▸ Entries shown:

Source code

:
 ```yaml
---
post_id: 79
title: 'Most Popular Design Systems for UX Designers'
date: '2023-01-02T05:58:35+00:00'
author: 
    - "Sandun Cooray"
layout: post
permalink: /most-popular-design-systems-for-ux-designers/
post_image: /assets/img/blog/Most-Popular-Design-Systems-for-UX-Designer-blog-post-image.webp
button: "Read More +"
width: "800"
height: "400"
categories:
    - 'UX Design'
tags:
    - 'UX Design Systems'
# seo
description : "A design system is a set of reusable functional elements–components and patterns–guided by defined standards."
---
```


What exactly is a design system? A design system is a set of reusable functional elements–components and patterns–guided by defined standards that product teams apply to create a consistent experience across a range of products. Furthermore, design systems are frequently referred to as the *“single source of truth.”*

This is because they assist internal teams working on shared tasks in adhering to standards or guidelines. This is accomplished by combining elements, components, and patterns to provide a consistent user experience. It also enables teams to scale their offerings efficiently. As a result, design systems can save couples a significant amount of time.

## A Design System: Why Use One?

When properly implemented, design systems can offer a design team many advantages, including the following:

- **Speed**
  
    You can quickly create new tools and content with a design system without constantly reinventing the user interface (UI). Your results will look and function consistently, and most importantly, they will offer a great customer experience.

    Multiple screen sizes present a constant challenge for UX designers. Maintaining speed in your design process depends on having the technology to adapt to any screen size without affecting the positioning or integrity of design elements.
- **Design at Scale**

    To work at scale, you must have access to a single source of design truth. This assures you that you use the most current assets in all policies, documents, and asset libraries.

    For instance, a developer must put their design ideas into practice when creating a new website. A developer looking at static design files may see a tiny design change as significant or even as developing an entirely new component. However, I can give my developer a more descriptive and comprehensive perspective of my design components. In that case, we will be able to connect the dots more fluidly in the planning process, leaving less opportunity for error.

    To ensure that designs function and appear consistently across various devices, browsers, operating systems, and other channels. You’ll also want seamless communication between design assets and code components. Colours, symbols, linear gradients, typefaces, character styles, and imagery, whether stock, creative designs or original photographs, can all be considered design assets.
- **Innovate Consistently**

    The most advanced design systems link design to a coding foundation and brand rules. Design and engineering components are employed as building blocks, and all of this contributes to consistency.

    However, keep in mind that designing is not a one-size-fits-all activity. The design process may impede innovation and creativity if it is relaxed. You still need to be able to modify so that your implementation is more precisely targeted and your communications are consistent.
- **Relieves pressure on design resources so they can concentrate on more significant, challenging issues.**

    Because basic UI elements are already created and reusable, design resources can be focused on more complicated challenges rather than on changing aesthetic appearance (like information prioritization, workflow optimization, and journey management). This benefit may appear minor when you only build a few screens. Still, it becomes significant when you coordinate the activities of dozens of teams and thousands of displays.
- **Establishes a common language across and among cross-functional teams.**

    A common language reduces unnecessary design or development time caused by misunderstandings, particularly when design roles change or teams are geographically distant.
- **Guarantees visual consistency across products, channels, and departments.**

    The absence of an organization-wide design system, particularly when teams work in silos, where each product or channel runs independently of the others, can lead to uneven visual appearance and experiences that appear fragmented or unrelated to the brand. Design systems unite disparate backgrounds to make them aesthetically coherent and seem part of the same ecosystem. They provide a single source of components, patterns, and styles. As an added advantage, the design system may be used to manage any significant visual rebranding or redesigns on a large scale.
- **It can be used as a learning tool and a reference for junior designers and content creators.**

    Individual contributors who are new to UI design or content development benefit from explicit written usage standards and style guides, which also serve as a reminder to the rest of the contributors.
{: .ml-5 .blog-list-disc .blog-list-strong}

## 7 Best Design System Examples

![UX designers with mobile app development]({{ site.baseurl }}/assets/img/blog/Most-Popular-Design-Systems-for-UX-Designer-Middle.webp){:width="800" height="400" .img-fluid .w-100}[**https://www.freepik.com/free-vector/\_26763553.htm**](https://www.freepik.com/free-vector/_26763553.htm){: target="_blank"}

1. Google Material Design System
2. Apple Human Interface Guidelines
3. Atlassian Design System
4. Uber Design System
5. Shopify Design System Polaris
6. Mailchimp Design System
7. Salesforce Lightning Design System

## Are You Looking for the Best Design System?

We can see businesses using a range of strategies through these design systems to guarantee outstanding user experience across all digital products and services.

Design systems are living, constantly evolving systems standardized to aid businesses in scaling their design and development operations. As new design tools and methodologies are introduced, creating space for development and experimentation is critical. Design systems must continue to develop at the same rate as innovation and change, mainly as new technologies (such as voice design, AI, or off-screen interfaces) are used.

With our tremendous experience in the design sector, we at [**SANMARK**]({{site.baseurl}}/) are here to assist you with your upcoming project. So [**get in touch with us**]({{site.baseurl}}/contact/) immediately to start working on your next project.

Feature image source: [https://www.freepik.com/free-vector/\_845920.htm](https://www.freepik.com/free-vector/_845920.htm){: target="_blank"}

▸ Description of the task: Nothing should appear in the answer except the lines above from the line with "## A Design System: Why Use One?" through the line with "- **Speed**", both included, written out exactly.

▸ Exercise result:
## A Design System: Why Use One?

When properly implemented, design systems can offer a design team many advantages, including the following:

- **Speed**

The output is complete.